Most of these records date from the early 1970s, when the book hit the younger generation of Americans with such force that one writer, condemning our TV-watching habits, noted the decay of reading and the rise of "nonbooks" like especially the Guinness Book.

In fact, Guinness has had to take steps to avoid becoming the cause of hundreds of artificial fads. All it takes is somebody idly swinging a stick at a dandelion to say, "Hey, I wonder how many times I can hit this without breaking it." And the very next thought: "Hey, the Guinness Book of Records."

Sean Sullivan, assistant editor of the American edition, which comes out in hardback (Sterling) every October and in paperback (Bantam) in April, said one rule of thumb is that an event must have international significance or interest and it must be approved by the home staff in england.

"It comes in spurts," he said. "Suddenly we'll get 150 phone calls from people doing volleyball marathons. There's no season to it, though."

What he meant was a period that Life magazine used to call the silly season, in early spring, back in the '40s when college students would swallow goldfish or crowd into phone booths or hold campus Walpurgisnachts --they called them riots, but Kent State they weren't -- and usually some of them would get their pictures in Life. Guinness has inherited the screwball celebrity, apparently.
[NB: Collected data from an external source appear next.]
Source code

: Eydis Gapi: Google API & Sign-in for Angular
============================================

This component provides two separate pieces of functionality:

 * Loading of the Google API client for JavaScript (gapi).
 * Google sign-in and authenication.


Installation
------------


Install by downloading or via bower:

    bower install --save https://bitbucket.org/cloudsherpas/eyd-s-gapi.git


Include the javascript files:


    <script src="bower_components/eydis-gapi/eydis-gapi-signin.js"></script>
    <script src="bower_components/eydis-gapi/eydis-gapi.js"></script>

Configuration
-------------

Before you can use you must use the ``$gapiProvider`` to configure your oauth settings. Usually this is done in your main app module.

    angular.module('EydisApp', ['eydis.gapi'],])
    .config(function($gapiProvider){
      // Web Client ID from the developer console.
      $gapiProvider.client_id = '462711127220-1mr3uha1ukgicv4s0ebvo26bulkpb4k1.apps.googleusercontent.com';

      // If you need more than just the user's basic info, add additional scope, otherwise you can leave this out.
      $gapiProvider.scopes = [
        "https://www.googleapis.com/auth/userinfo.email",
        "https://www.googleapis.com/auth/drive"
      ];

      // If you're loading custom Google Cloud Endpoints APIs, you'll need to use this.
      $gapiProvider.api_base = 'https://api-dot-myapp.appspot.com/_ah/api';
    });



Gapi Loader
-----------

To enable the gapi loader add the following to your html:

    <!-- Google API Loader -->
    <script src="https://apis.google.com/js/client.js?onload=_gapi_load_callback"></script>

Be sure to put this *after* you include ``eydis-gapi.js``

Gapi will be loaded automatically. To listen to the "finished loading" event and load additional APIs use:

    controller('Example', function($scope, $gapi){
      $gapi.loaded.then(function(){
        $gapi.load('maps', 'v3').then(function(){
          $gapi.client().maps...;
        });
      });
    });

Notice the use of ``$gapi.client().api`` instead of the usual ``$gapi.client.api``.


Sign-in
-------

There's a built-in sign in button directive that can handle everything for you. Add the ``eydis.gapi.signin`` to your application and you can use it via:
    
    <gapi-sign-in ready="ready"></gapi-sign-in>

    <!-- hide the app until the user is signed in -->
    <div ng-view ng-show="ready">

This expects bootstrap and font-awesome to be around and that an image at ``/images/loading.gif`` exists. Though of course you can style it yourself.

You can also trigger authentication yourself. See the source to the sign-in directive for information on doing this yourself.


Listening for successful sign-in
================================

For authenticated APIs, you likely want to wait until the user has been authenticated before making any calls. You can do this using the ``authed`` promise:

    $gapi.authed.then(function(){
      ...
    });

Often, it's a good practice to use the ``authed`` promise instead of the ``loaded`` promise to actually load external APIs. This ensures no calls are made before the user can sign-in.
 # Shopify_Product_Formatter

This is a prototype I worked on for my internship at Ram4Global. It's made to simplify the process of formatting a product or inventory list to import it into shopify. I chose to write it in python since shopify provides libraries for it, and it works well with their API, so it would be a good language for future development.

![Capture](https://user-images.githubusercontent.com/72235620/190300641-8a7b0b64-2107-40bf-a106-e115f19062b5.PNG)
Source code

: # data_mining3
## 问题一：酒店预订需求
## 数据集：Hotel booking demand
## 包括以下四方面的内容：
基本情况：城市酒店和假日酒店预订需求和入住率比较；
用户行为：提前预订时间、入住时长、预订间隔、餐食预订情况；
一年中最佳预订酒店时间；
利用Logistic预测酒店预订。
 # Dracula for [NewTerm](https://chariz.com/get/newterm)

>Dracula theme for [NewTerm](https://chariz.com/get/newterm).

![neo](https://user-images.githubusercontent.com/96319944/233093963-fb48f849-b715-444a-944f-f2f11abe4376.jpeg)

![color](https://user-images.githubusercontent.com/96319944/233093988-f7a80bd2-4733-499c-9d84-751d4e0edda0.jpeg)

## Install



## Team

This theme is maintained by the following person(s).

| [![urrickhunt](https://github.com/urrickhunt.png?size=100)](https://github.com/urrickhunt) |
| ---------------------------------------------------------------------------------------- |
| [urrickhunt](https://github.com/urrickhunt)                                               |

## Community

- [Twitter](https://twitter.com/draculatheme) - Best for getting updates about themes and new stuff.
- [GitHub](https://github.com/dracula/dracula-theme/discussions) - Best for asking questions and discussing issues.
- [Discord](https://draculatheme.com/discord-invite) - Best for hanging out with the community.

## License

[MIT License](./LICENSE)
Sullivan wouldn't talk about failed stunts. "We don't want anybody to know about the ones that don't make it. People would be all over us. It's bad enough as it is: somebody on TV claims to be the world record holder in some nonevent that he says is in the book -- and it's not in the book at all. So then we get a flood of challengers."

Once on a TV show someone said he was beating the world mark in coin snatching, set by an Englishman who in 1973 caught 39 coins in the air after flipping them off his forearm. The trouble was, the usurper used dimes; the real record was made with heavy British coins as big as half-dollars.

"Now we're getting a lot of queries about skateboarding marathons. But they probably won't get into the book."

Hula hooping, however, did.

Staffers at headquarters outside London confirmed by phone that "our general policy is to include only existing records." Vast files are kept, though, of fringe activities, and it is possible for a new event to force itself upon the dietors' attention.

A whole page of the book is devoted to careful instructions about filing claims. Anything qualified in some way, by age, day of week or area, for example, is out. Adult independent witnesses, not family or friends, are required to sign a logbook and the book must be notarized. Notarized statements from two responsible persons in the community also are required.

The record also needs to be corroborated by newspaper clippings or radio or TV coverage records, hence the rush to fame in city rooms across America.

Of course, the stunts cover only a tiny part of this remarkable, ironically urbane book. It is hard to think of another single volume that goes so far toward defining the physical world we live in, the phenomena of the human body and the animal and plant worlds, the limits of endurance and size, achievements in science, business, sports the arts and was the dimensions of our univerise down to the microbes.

Just the thing to give to a Martian.